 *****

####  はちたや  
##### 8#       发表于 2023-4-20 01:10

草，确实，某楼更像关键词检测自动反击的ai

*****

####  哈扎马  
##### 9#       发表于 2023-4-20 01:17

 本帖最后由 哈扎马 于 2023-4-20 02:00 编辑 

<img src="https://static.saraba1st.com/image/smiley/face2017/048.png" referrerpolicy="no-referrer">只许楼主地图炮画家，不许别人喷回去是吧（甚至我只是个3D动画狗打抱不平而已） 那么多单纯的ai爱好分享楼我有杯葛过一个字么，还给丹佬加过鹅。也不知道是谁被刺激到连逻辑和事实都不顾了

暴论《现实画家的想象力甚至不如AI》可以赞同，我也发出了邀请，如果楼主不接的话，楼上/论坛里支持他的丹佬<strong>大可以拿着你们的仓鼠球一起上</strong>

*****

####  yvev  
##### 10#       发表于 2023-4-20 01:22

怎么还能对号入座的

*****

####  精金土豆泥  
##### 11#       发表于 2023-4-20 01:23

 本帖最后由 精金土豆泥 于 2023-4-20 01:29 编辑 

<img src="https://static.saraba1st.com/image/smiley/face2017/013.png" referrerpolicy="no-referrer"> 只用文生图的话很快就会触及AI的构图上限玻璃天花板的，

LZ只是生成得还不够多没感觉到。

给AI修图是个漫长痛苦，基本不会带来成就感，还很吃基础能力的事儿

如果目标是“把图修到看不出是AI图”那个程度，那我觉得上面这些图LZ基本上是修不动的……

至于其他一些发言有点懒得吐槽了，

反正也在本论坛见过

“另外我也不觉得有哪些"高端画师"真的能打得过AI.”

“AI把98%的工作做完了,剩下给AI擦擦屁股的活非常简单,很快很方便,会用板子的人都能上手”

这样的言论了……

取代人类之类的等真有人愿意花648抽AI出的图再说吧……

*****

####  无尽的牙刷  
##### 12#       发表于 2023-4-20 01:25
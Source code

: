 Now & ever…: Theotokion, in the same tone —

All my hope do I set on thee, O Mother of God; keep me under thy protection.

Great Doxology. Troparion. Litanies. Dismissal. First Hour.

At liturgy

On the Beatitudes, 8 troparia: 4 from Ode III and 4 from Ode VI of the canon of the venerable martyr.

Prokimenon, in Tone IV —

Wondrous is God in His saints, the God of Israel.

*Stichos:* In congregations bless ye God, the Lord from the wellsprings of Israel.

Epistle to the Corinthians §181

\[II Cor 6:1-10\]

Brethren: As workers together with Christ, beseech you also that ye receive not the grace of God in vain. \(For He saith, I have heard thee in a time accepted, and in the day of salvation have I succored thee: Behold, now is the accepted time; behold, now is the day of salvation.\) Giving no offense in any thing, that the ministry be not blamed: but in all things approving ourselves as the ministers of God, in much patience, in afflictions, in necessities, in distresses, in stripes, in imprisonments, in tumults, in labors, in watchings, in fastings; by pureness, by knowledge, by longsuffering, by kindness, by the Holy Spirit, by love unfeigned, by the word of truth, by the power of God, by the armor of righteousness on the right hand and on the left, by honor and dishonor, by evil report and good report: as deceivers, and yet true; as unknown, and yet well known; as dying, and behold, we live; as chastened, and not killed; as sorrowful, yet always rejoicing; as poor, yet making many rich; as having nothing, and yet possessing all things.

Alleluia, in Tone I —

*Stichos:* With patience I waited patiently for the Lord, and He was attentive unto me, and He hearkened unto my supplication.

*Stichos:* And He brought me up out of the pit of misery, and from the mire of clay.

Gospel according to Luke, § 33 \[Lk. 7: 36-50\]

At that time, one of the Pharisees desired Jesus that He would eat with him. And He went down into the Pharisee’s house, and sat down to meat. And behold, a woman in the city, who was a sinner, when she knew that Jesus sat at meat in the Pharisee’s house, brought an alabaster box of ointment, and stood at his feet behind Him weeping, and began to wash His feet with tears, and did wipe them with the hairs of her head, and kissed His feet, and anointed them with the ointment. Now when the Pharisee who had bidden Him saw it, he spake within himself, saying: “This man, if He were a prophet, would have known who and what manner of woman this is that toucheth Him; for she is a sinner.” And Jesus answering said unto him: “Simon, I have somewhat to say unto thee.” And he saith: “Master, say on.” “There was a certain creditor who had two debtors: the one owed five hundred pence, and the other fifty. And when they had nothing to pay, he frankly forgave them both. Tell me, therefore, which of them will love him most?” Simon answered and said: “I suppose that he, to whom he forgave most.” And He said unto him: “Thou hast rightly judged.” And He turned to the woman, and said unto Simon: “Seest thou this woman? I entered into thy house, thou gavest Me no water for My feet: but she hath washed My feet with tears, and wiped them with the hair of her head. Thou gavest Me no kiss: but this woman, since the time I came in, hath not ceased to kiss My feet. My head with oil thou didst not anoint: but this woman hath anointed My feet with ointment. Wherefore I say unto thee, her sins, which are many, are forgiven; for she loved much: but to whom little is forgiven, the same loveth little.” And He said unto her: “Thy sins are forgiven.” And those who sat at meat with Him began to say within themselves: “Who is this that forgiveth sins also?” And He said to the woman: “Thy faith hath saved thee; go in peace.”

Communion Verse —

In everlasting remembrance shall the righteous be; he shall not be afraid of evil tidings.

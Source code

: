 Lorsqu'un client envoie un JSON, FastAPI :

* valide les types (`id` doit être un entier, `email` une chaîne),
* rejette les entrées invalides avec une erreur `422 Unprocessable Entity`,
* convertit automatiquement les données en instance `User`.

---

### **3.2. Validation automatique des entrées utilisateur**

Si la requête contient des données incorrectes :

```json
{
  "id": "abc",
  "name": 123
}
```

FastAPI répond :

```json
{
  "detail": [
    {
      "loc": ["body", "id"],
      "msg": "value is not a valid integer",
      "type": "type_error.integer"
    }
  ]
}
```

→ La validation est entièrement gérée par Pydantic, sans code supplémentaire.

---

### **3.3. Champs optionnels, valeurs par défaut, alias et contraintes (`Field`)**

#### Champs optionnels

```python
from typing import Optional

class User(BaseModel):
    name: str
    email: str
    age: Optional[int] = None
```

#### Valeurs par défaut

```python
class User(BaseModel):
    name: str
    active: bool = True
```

→ WORK TO COMPLETE
Track down every line in the entries that includes the string "from", and copy it.

→ COMPLETED TASK
On the Beatitudes, 8 troparia: 4 from Ode III and 4 from Ode VI of the canon of the venerable martyr.
*Stichos:* In congregations bless ye God, the Lord from the wellsprings of Israel.
*Stichos:* And He brought me up out of the pit of misery, and from the mire of clay.
from typing import Optional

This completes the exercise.